Why The Internet Ruins Humor: A Sophisticated Theory
"All Internet humor is entirely reliant on you recognizing that thing you know, and nothing more." An article at Something Awful, the astute comedy site devoted to critiquing the Internet, explains why the Internet ruins all humor. Below, what would have happened if Seinfeld aired today. (In short, it would have annoyed you to death.)
If Seinfeld episodes like "The Soup Nazi" had aired ten years later, think of how much more grating the reaction would have been. Millions of images of Jason Alexander emblazoned with the caption "I LIEK SOUPS." Millions more pictures of the Soup Nazi, posted in retaliation: "NO MOAR SOUPS." Naruto music videos based on the joke. Soup references in every webcomic. Soup Nazi cosplay. Peak Oil reached. Ron Paul elected President. The world's volcanoes erupt in unison. All because the Internet ruins everything.
In real life, references live for a short time but only rarely invade the public consciousness; original humor has an advantage. But online, the cost/benefit ratio of quoting, "sampling" or "remixing" someone else's fad outweighs that of coming up with something on your own, so everyone just parrots catchphrases on their t-shirts and blogs and webcomics. Because the Internet lets normal people make as much noise as funny and original people, the lame humor that usually dead-ends in offices instead spreads like crazy.

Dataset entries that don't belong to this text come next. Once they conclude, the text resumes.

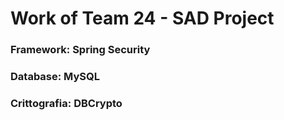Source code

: <h1> Work of Team 24 - SAD Project </h1>

<h3> Framework: Spring Security </h3>
<h3> Database: MySQL </h3>
<h3> Crittografia: DBCrypto </h3>

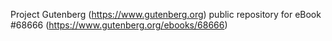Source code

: Project Gutenberg (https://www.gutenberg.org) public repository for eBook #68666 (https://www.gutenberg.org/ebooks/68666)
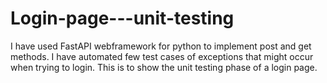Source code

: # Login-page---unit-testing
I have used FastAPI webframework for python to implement post and get methods. I have automated few test cases of exceptions that might occur when trying to login. This is to show the unit testing phase of a login page.
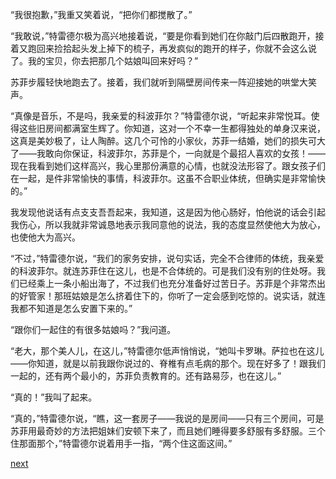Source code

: 
“我很抱歉，”我重又笑着说，“把你们都搅散了。”

“我敢说，”特雷德尔极为高兴地接着说，“要是你看到她们在你敲门后四散跑开，接着又跑回来捡拾起头发上掉下的梳子，再发疯似的跑开的样子，你就不会这么说了。我的宝贝，你去把那几个姑娘叫回来好吗？”

苏菲步履轻快地跑去了。接着，我们就听到隔壁房间传来一阵迎接她的哄堂大笑声。

“真像是音乐，不是吗，我亲爱的科波菲尔？”特雷德尔说，“听起来非常悦耳。使得这些旧房间都满室生辉了。你知道，这对一个不幸一生都得独处的单身汉来说，这真是美妙极了，让人陶醉。这几个可怜的小家伙，苏菲一结婚，她们的损失可大了——我敢向你保证，科波菲尔，苏菲是个，一向就是个最招人喜欢的女孩！——现在我看到她们这样高兴，我心里那份满意的心情，也就没法形容了。跟女孩子们在一起，是件非常愉快的事情，科波菲尔。这虽不合职业体统，但确实是非常愉快的。”

我发现他说话有点支支吾吾起来，我知道，这是因为他心肠好，怕他说的话会引起我伤心，所以我就非常诚恳地表示我同意他的说法，我的态度显然使他大为放心，也使他大为高兴。

“不过，”特雷德尔说，“我们的家务安排，说句实话，完全不合律师的体统，我亲爱的科波菲尔。就连苏菲住在这儿，也是不合体统的。可是我们没有别的住处呀。我们已经乘上一条小船出海了，不过我们也充分准备好过苦日子。苏菲是个非常杰出的好管家！那班姑娘是怎么挤着住下的，你听了一定会感到吃惊的。说实话，就连我都不知道是怎么安置下来的。”

“跟你们一起住的有很多姑娘吗？”我问道。

“老大，那个美人儿，在这儿，”特雷德尔低声悄悄说，“她叫卡罗琳。萨拉也在这儿——你知道，就是以前我跟你说过的、脊椎有点毛病的那个。现在好多了！跟我们一起的，还有两个最小的，苏菲负责教育的。还有路易莎，也在这儿。”

“真的！”我叫了起来。

“真的，”特雷德尔说，“瞧，这一套房子——我说的是房间——只有三个房间，可是苏菲用最奇妙的方法把姐妹们安顿下来了，而且她们睡得要多舒服有多舒服。三个住那面那个，”特雷德尔说着用手一指，“两个住这面这间。”

[next](page729.md)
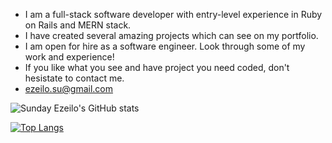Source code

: - I am a full-stack software developer with entry-level experience in Ruby on Rails and MERN stack.
- I have created several amazing projects which can see on my portfolio.
- I am open for hire as a software engineer. Look through some of my work and experience!
- If you like what you see and have project you need coded, don't hesistate to contact me.
- ezeilo.su@gmail.com

![Sunday Ezeilo's GitHub stats](https://github-readme-stats.vercel.app/api?username=ezeilo-su&show_icons=true&theme=radical)

[![Top Langs](https://github-readme-stats.vercel.app/api/top-langs/?username=ezeilo-su)](https://github.com/ezeilo-su/github-readme-stats)

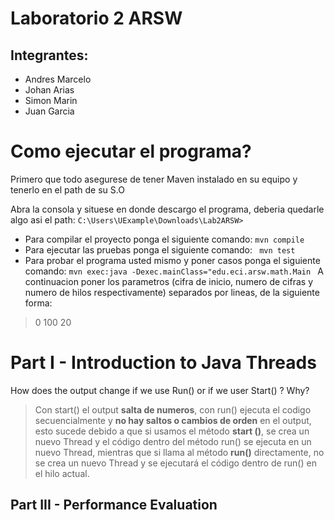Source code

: # Laboratorio 2 ARSW
## Integrantes:
- Andres Marcelo 
- Johan Arias
- Simon Marin
- Juan Garcia
# Como ejecutar el programa?
Primero que todo asegurese de tener Maven instalado en su equipo y tenerlo en el path de su S.O

Abra la consola y situese en donde descargo el programa, deberia quedarle algo asi el path: ``C:\Users\UExample\Downloads\Lab2ARSW>``

- Para compilar el proyecto ponga el siguiente comando: ``mvn compile``
- Para ejecutar las pruebas ponga el siguiente comando: `` mvn test``
- Para probar el programa usted mismo y poner casos ponga el siguiente comando:
``mvn exec:java -Dexec.mainClass="edu.eci.arsw.math.Main
``
A continuacion poner los parametros (cifra de inicio, numero de cifras y numero de hilos respectivamente) separados por lineas, de la siguiente forma:
> 0 
> 100
> 20


# Part I - Introduction to Java Threads
How does the output change if we use Run() or if we user Start() ? Why?
> Con start() el output **salta de numeros**, con run() ejecuta el codigo secuencialmente y **no hay saltos o cambios de orden** en el output, esto sucede debido a que si usamos el método **start ()**, se crea un nuevo Thread y el código dentro del método run() se ejecuta en un nuevo Thread, mientras que si llama al método **run()** directamente, no se crea un nuevo Thread y se ejecutará el código dentro de run() en el hilo actual.

## Part III - Performance Evaluation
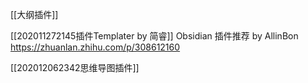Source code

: [[大纲插件]]

[[202011272145插件Templater by 简睿]]
Obsidian 插件推荐 by AllinBon https://zhuanlan.zhihu.com/p/308612160 

[[202012062342思维导图插件]]
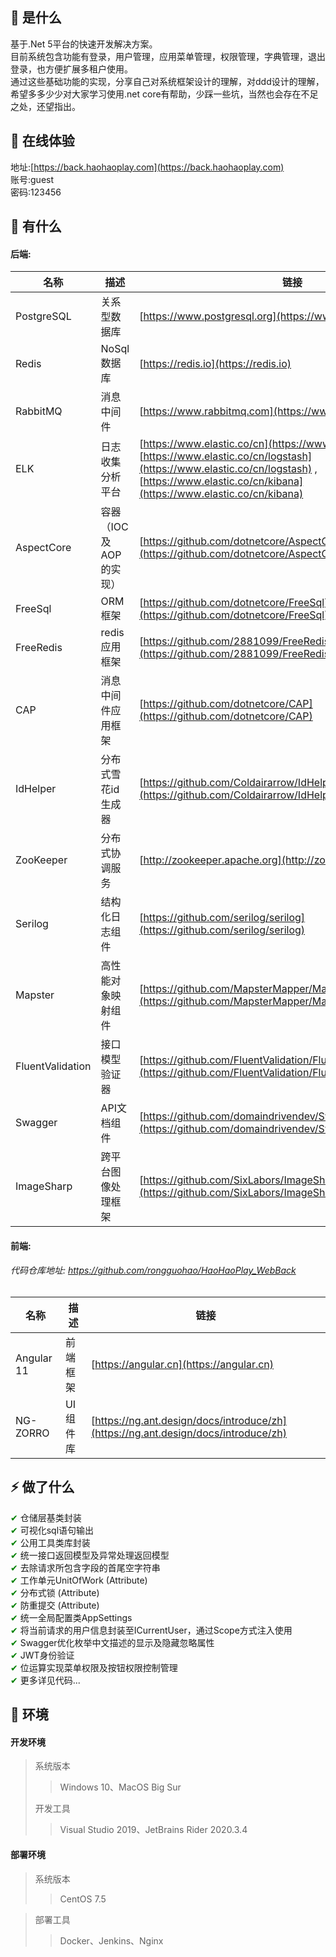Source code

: ## 🍄 是什么

基于.Net 5平台的快速开发解决方案。  
目前系统包含功能有登录，用户管理，应用菜单管理，权限管理，字典管理，退出登录，也方便扩展多租户使用。  
通过这些基础功能的实现，分享自己对系统框架设计的理解，对ddd设计的理解，希望多多少少对大家学习使用.net core有帮助，少踩一些坑，当然也会存在不足之处，还望指出。

## 🍿 在线体验
地址:[https://back.haohaoplay.com](https://back.haohaoplay.com)  
账号:guest  
密码:123456  

## 🥗 有什么
#### 后端:
名称 | 描述 | 链接
----|------|----
PostgreSQL | 关系型数据库 | [https://www.postgresql.org](https://www.postgresql.org)
Redis | NoSql数据库 | [https://redis.io](https://redis.io)
RabbitMQ | 消息中间件 | [https://www.rabbitmq.com](https://www.rabbitmq.com)
ELK | 日志收集分析平台 | [https://www.elastic.co/cn](https://www.elastic.co/cn/) , [https://www.elastic.co/cn/logstash](https://www.elastic.co/cn/logstash) , [https://www.elastic.co/cn/kibana](https://www.elastic.co/cn/kibana)
AspectCore | 容器（IOC及AOP的实现）| [https://github.com/dotnetcore/AspectCore-Framework](https://github.com/dotnetcore/AspectCore-Framework)
FreeSql | ORM框架 | [https://github.com/dotnetcore/FreeSql](https://github.com/dotnetcore/FreeSql)
FreeRedis | redis应用框架 | [https://github.com/2881099/FreeRedis](https://github.com/2881099/FreeRedis)
CAP | 消息中间件应用框架 | [https://github.com/dotnetcore/CAP](https://github.com/dotnetcore/CAP)
IdHelper | 分布式雪花id生成器 | [https://github.com/Coldairarrow/IdHelper](https://github.com/Coldairarrow/IdHelper)
ZooKeeper | 分布式协调服务 | [http://zookeeper.apache.org](http://zookeeper.apache.org)
Serilog | 结构化日志组件 | [https://github.com/serilog/serilog](https://github.com/serilog/serilog)
Mapster | 高性能对象映射组件 | [https://github.com/MapsterMapper/Mapster](https://github.com/MapsterMapper/Mapster)
FluentValidation | 接口模型验证器 | [https://github.com/FluentValidation/FluentValidation](https://github.com/FluentValidation/FluentValidation)
Swagger | API文档组件 | [https://github.com/domaindrivendev/Swashbuckle.AspNetCore](https://github.com/domaindrivendev/Swashbuckle.AspNetCore)
ImageSharp | 跨平台图像处理框架 | [https://github.com/SixLabors/ImageSharp](https://github.com/SixLabors/ImageSharp)

#### 前端:
###### 代码仓库地址: https://github.com/rongguohao/HaoHaoPlay_WebBack
名称 | 描述 | 链接
----|------|----
Angular 11 | 前端框架 | [https://angular.cn](https://angular.cn)
NG-ZORRO | UI 组件库 | [https://ng.ant.design/docs/introduce/zh](https://ng.ant.design/docs/introduce/zh)

## ⚡ 做了什么
<font style="color:green">✔</font> 仓储层基类封装  
<font style="color:green">✔</font> 可视化sql语句输出  
<font style="color:green">✔</font> 公用工具类库封装  
<font style="color:green">✔</font> 统一接口返回模型及异常处理返回模型  
<font style="color:green">✔</font> 去除请求所包含字段的首尾空字符串  
<font style="color:green">✔</font> 工作单元UnitOfWork (Attribute)  
<font style="color:green">✔</font> 分布式锁 (Attribute)  
<font style="color:green">✔</font> 防重提交 (Attribute)  
<font style="color:green">✔</font> 统一全局配置类AppSettings  
<font style="color:green">✔</font> 将当前请求的用户信息封装至ICurrentUser，通过Scope方式注入使用  
<font style="color:green">✔</font> Swagger优化枚举中文描述的显示及隐藏忽略属性  
<font style="color:green">✔</font> JWT身份验证  
<font style="color:green">✔</font> 位运算实现菜单权限及按钮权限控制管理  
<font style="color:green">✔</font> 更多详见代码...  

## 🥪 环境

#### 开发环境
> 系统版本
>
> > Windows 10、MacOS Big Sur
> > 
> 开发工具
>
> > Visual Studio 2019、JetBrains Rider 2020.3.4

#### 部署环境
> 系统版本
>
> > CentOS 7.5  

> 部署工具  
>
> > Docker、Jenkins、Nginx
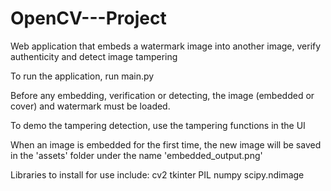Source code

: # OpenCV---Project
Web application that embeds a watermark image into another image, verify authenticity and detect image tampering

To run the application, run main.py

Before any embedding, verification or detecting, the image (embedded or cover) and watermark must be loaded.

To demo the tampering detection, use the tampering functions in the UI

When an image is embedded for the first time, the new image will be saved in the 'assets' folder under the name 'embedded_output.png'

Libraries to install for use include:
    cv2
    tkinter
    PIL
    numpy
    scipy.ndimage
    
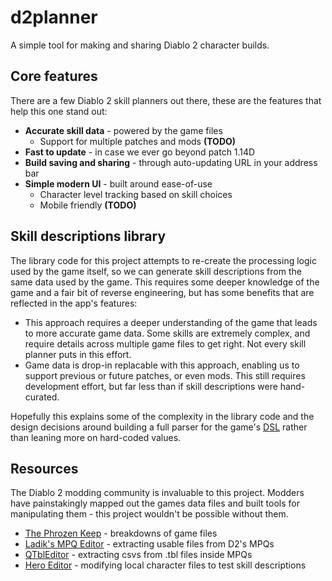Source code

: # d2planner
A simple tool for making and sharing Diablo 2 character builds.

## Core features
There are a few Diablo 2 skill planners out there, these are the features that help this one stand out:
* **Accurate skill data** - powered by the game files
  * Support for multiple patches and mods **(TODO)**
* **Fast to update** - in case we ever go beyond patch 1.14D
* **Build saving and sharing** - through auto-updating URL in your address bar
* **Simple modern UI** - built around ease-of-use
  * Character level tracking based on skill choices
  * Mobile friendly **(TODO)**

## Skill descriptions library
The library code for this project attempts to re-create the processing logic used by the game itself, so we can generate skill descriptions from the same data used by the game. This requires some deeper knowledge of the game and a fair bit of reverse engineering, but has some benefits that are reflected in the app's features:
* This approach requires a deeper understanding of the game that leads to more accurate game data. Some skills are extremely complex, and require details across multiple game files to get right. Not every skill planner puts in this effort.
* Game data is drop-in replacable with this approach, enabling us to support previous or future patches, or even mods. This still requires development effort, but far less than if skill descriptions were hand-curated.

Hopefully this explains some of the complexity in the library code and the design decisions around building a full parser for the game's [DSL](https://en.wikipedia.org/wiki/Domain-specific_language) rather than leaning more on hard-coded values.

## Resources
The Diablo 2 modding community is invaluable to this project. Modders have painstakingly mapped out the games data files and built tools for manipulating them - this project wouldn't be possible without them.
* [The Phrozen Keep](https://d2mods.info/forum/viewtopic.php?t=34455) - breakdowns of game files
* [Ladik's MPQ Editor](https://www.hiveworkshop.com/threads/ladiks-mpq-editor.249562/) - extracting usable files from D2's MPQs
* [QTblEditor](https://github.com/kambala-decapitator/QTblEditor) - extracting csvs from .tbl files inside MPQs
* [Hero Editor](https://www.moddb.com/games/diablo-2-lod/downloads/hero-editor-v-104) - modifying local character files to test skill descriptions

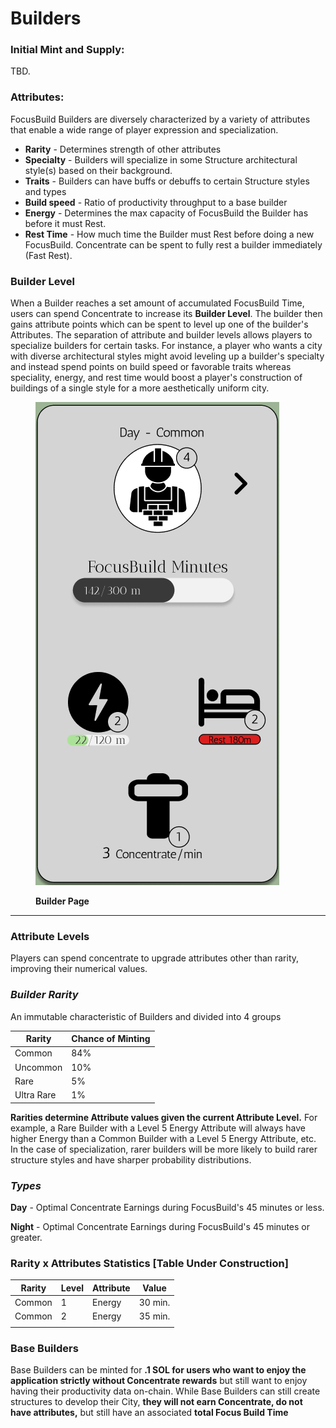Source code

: # Builders

### **Initial Mint and Supply:**

TBD.

### Attributes:

FocusBuild Builders are diversely characterized by a variety of attributes that enable a wide range of player expression and specialization.

* **Rarity** - Determines strength of other attributes
* **Specialty** - Builders will specialize in some Structure architectural style(s) based on their background. &#x20;
* **Traits** - Builders can have buffs or debuffs to certain Structure styles and types
* **Build speed** - Ratio of productivity throughput to a base builder
* **Energy** - Determines the max capacity of FocusBuild the Builder has before it must Rest.&#x20;
* **Rest Time** - How much time the Builder must Rest before doing a new FocusBuild. Concentrate can be spent to fully rest a builder immediately (Fast Rest).&#x20;

### Builder Level

When a Builder reaches a set amount of accumulated FocusBuild Time, users can spend Concentrate to increase its **Builder Level**. The builder then gains attribute points which can be spent to level up one of the builder's Attributes.  The separation of attribute and builder levels allows players to specialize builders for certain tasks.  For instance, a player who wants a city with diverse architectural styles might avoid leveling up a builder's specialty and instead spend points on build speed or favorable traits whereas speciality, energy, and rest time would boost a player's construction of buildings of a single style for a more aesthetically uniform city.





<figure><img src="../.gitbook/assets/Screen Shot 2022-10-28 at 3.13.48 PM.png" alt=""><figcaption><p><strong>Builder Page</strong></p></figcaption></figure>

****

###

### Attribute Levels

Players can spend concentrate to upgrade attributes other than rarity, improving their numerical values.

### _Builder Rarity_

An immutable characteristic of Builders and divided into 4 groups&#x20;

| Rarity     | Chance of Minting |
| ---------- | ----------------- |
| Common     | 84%               |
| Uncommon   | 10%               |
| Rare       | 5%                |
| Ultra Rare | 1%                |

**Rarities determine Attribute values given the current Attribute Level.** For example, a Rare Builder with a Level 5 Energy Attribute will always have higher Energy than a Common Builder with a Level 5 Energy Attribute, etc.  In the case of specialization, rarer builders will be more likely to build rarer structure styles and have sharper probability distributions.



### _Types_

**Day** - Optimal Concentrate Earnings during FocusBuild's 45 minutes or less.

**Night** - Optimal Concentrate Earnings during FocusBuild's 45 minutes or greater.

### **Rarity x Attributes Statistics \[Table Under Construction]** &#x20;



| Rarity | Level | Attribute | Value    |
| ------ | ----- | --------- | -------- |
| Common | 1     | Energy    | 30 min.  |
| Common | 2     | Energy    | 35 min.  |
|        |       |           |          |

### Base Builders&#x20;

Base Builders can be minted for **.1 SOL for users who want to enjoy the application strictly without Concentrate rewards** but still want to enjoy having their productivity data on-chain. While Base Builders can still create structures to develop their City, **they will not earn Concentrate,  do not have attributes,** but still have an associated **total Focus Build Time**
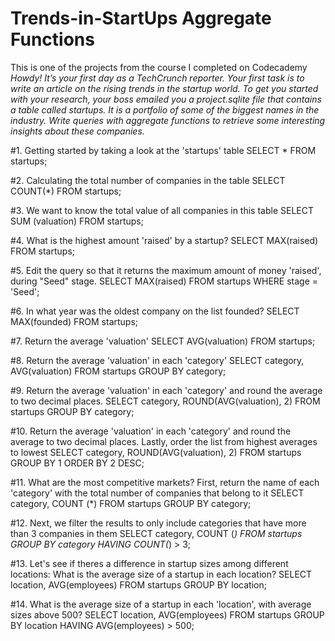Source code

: # Trends-in-StartUps Aggregate Functions
This is one of the projects from the course I completed on Codecademy
*Howdy! It’s your first day as a TechCrunch reporter. Your first task is to write an article on the rising trends in the startup world.
To get you started with your research, your boss emailed you a project.sqlite file that contains a table called startups. It is a portfolio of some of the biggest names in the industry.
Write queries with aggregate functions to retrieve some interesting insights about these companies.*

#1. Getting started by taking a look at the 'startups' table
SELECT *
FROM startups;

#2. Calculating the total number of companies in the table
SELECT COUNT(*)
FROM startups;

#3. We want to know the total value of all companies in this table
SELECT SUM (valuation)
FROM startups;

#4. What is the highest amount 'raised' by a startup?
SELECT MAX(raised)
FROM startups;

#5. Edit the query so that it returns the maximum amount of money 'raised', during "Seed" stage.
SELECT MAX(raised)
FROM startups
WHERE stage = 'Seed';

#6. In what year was the oldest company on the list founded?
SELECT MAX(founded)
FROM startups;

#7. Return the average 'valuation'
SELECT AVG(valuation)
FROM startups;

#8. Return the average 'valuation' in each 'category'
SELECT category, AVG(valuation)
FROM startups
GROUP BY category;

#9. Return the average 'valuation' in each 'category' and round the average to two decimal places.
SELECT category, ROUND(AVG(valuation), 2)
FROM startups
GROUP BY category;

#10. Return the average 'valuation' in each 'category' and round the average to two decimal places. Lastly, order the list from highest averages to lowest
SELECT category, ROUND(AVG(valuation), 2)
FROM startups
GROUP BY 1
ORDER BY 2 DESC;

#11. What are the most competitive markets? First, return the name of each 'category' with the total number of companies that belong to it
SELECT category, COUNT (*)
FROM startups
GROUP BY category;

#12. Next, we filter the results to only include categories that have more than 3 companies in them
SELECT category, COUNT (*)
FROM startups
GROUP BY category
HAVING COUNT(*) > 3;

#13. Let's see if theres a difference in startup sizes among different locations: 
What is the average size of a startup in each location?
SELECT  location, AVG(employees)
FROM startups
GROUP BY location;

#14. What is the average size of a startup in each 'location', with average sizes above 500?
SELECT  location, AVG(employees)
FROM startups
GROUP BY location
HAVING AVG(employees) > 500;

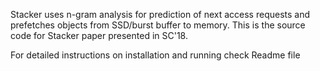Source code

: Stacker uses n-gram analysis for prediction of next access requests and prefetches objects from SSD/burst buffer to memory.
This is the source code for Stacker paper presented in SC'18.

For detailed instructions on installation and running check Readme file
  
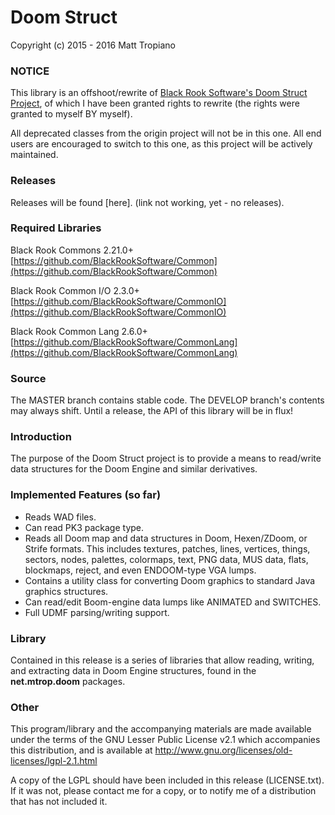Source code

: # Doom Struct

Copyright (c) 2015 - 2016 Matt Tropiano  

### NOTICE

This library is an offshoot/rewrite of [Black Rook Software's Doom Struct Project](https://github.com/BlackRookSoftware/Doom), 
of which I have been granted rights to rewrite (the rights were granted to myself BY myself).

All deprecated classes from the origin project will not be in this one.
All end users are encouraged to switch to this one, as this project will be 
actively maintained.

### Releases

Releases will be found [here]. (link not working, yet - no releases).

### Required Libraries

Black Rook Commons 2.21.0+  
[https://github.com/BlackRookSoftware/Common](https://github.com/BlackRookSoftware/Common)

Black Rook Common I/O 2.3.0+  
[https://github.com/BlackRookSoftware/CommonIO](https://github.com/BlackRookSoftware/CommonIO)

Black Rook Common Lang 2.6.0+  
[https://github.com/BlackRookSoftware/CommonLang](https://github.com/BlackRookSoftware/CommonLang)

### Source

The MASTER branch contains stable code. The DEVELOP branch's contents may always
shift. Until a release, the API of this library will be in flux!

### Introduction

The purpose of the Doom Struct project is to provide a means to read/write
data structures for the Doom Engine and similar derivatives.

### Implemented Features (so far)

- Reads WAD files.
- Can read PK3 package type.
- Reads all Doom map and data structures in Doom, Hexen/ZDoom, or Strife 
  formats. This includes textures, patches, lines, vertices, things, sectors,
  nodes, palettes, colormaps, text, PNG data, MUS data, flats, blockmaps,
  reject, and even ENDOOM-type VGA lumps.
- Contains a utility class for converting Doom graphics to standard Java
  graphics structures.
- Can read/edit Boom-engine data lumps like ANIMATED and SWITCHES. 
- Full UDMF parsing/writing support.

### Library

Contained in this release is a series of libraries that allow reading, writing,
and extracting data in Doom Engine structures, found in the **net.mtrop.doom** 
packages. 

### Other

This program/library and the accompanying materials
are made available under the terms of the GNU Lesser Public License v2.1
which accompanies this distribution, and is available at
http://www.gnu.org/licenses/old-licenses/lgpl-2.1.html

A copy of the LGPL should have been included in this release (LICENSE.txt).
If it was not, please contact me for a copy, or to notify me of a distribution
that has not included it.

Of course the same thing happens more and more in other media; MTV makes whole series revisiting a past decade or an old band. Is this just something that happens every generation, or are we really drowning original humor in a sea of catchphrases?
By the way, the article pokes at several other truths, like "The worst of [Internet humor] is 'random' humor" and "Because if you scream a joke as it's being told, it's like you're telling it yourself!"